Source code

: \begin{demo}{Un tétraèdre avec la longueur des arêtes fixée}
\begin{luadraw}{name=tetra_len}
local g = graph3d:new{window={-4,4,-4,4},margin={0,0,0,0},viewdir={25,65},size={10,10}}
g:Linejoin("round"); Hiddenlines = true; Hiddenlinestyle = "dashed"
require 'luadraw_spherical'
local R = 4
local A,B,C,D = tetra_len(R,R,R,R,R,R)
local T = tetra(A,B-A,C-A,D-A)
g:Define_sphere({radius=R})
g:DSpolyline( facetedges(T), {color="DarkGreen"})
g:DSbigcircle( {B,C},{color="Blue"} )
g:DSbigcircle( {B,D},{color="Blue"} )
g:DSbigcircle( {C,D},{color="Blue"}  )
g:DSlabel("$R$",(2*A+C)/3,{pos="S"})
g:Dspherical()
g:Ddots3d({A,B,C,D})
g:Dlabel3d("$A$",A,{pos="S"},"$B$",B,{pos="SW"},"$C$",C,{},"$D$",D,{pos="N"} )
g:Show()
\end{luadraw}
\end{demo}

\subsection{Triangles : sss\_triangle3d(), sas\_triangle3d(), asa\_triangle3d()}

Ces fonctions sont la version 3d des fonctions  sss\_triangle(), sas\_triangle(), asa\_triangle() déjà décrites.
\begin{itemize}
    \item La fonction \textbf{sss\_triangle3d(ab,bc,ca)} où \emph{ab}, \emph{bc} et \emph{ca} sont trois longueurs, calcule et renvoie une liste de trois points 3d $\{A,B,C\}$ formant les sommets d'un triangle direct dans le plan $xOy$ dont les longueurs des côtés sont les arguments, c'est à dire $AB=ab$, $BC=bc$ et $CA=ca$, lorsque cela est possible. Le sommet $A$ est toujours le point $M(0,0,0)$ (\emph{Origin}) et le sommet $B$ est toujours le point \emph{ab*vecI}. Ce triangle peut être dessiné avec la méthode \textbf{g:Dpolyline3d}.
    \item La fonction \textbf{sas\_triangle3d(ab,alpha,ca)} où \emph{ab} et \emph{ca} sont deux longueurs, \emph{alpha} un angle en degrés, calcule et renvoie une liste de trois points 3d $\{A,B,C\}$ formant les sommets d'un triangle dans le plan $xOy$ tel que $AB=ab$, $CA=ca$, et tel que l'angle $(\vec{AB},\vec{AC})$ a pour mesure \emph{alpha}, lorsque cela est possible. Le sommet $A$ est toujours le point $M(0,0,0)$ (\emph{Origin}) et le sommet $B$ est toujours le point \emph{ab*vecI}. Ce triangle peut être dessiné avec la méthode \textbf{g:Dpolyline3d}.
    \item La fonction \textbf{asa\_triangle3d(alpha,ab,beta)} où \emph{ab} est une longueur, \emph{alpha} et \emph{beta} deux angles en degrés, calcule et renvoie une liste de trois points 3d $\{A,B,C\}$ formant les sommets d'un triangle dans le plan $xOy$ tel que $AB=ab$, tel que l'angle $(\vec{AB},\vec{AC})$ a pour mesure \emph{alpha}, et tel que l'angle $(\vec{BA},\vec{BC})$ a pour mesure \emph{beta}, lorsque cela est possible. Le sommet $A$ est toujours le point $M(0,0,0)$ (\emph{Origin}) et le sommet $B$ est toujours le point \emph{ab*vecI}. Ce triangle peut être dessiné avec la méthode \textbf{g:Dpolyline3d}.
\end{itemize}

• • • •

## WORK INSTRUCTIONS
Transcribe the material exactly, so that no line is lost or altered.

## ANSWER TO THIS EXERCISE
Source code

: \begin{demo}{Un tétraèdre avec la longueur des arêtes fixée}
\begin{luadraw}{name=tetra_len}
local g = graph3d:new{window={-4,4,-4,4},margin={0,0,0,0},viewdir={25,65},size={10,10}}
g:Linejoin("round"); Hiddenlines = true; Hiddenlinestyle = "dashed"
require 'luadraw_spherical'
local R = 4
local A,B,C,D = tetra_len(R,R,R,R,R,R)
local T = tetra(A,B-A,C-A,D-A)
g:Define_sphere({radius=R})
g:DSpolyline( facetedges(T), {color="DarkGreen"})
g:DSbigcircle( {B,C},{color="Blue"} )
g:DSbigcircle( {B,D},{color="Blue"} )
g:DSbigcircle( {C,D},{color="Blue"}  )
g:DSlabel("$R$",(2*A+C)/3,{pos="S"})
g:Dspherical()
g:Ddots3d({A,B,C,D})
g:Dlabel3d("$A$",A,{pos="S"},"$B$",B,{pos="SW"},"$C$",C,{},"$D$",D,{pos="N"} )
g:Show()
\end{luadraw}
\end{demo}

\subsection{Triangles : sss\_triangle3d(), sas\_triangle3d(), asa\_triangle3d()}

Ces fonctions sont la version 3d des fonctions  sss\_triangle(), sas\_triangle(), asa\_triangle() déjà décrites.
\begin{itemize}
    \item La fonction \textbf{sss\_triangle3d(ab,bc,ca)} où \emph{ab}, \emph{bc} et \emph{ca} sont trois longueurs, calcule et renvoie une liste de trois points 3d $\{A,B,C\}$ formant les sommets d'un triangle direct dans le plan $xOy$ dont les longueurs des côtés sont les arguments, c'est à dire $AB=ab$, $BC=bc$ et $CA=ca$, lorsque cela est possible. Le sommet $A$ est toujours le point $M(0,0,0)$ (\emph{Origin}) et le sommet $B$ est toujours le point \emph{ab*vecI}. Ce triangle peut être dessiné avec la méthode \textbf{g:Dpolyline3d}.
    \item La fonction \textbf{sas\_triangle3d(ab,alpha,ca)} où \emph{ab} et \emph{ca} sont deux longueurs, \emph{alpha} un angle en degrés, calcule et renvoie une liste de trois points 3d $\{A,B,C\}$ formant les sommets d'un triangle dans le plan $xOy$ tel que $AB=ab$, $CA=ca$, et tel que l'angle $(\vec{AB},\vec{AC})$ a pour mesure \emph{alpha}, lorsque cela est possible. Le sommet $A$ est toujours le point $M(0,0,0)$ (\emph{Origin}) et le sommet $B$ est toujours le point \emph{ab*vecI}. Ce triangle peut être dessiné avec la méthode \textbf{g:Dpolyline3d}.
    \item La fonction \textbf{asa\_triangle3d(alpha,ab,beta)} où \emph{ab} est une longueur, \emph{alpha} et \emph{beta} deux angles en degrés, calcule et renvoie une liste de trois points 3d $\{A,B,C\}$ formant les sommets d'un triangle dans le plan $xOy$ tel que $AB=ab$, tel que l'angle $(\vec{AB},\vec{AC})$ a pour mesure \emph{alpha}, et tel que l'angle $(\vec{BA},\vec{BC})$ a pour mesure \emph{beta}, lorsque cela est possible. Le sommet $A$ est toujours le point $M(0,0,0)$ (\emph{Origin}) et le sommet $B$ est toujours le point \emph{ab*vecI}. Ce triangle peut être dessiné avec la méthode \textbf{g:Dpolyline3d}.
\end{itemize}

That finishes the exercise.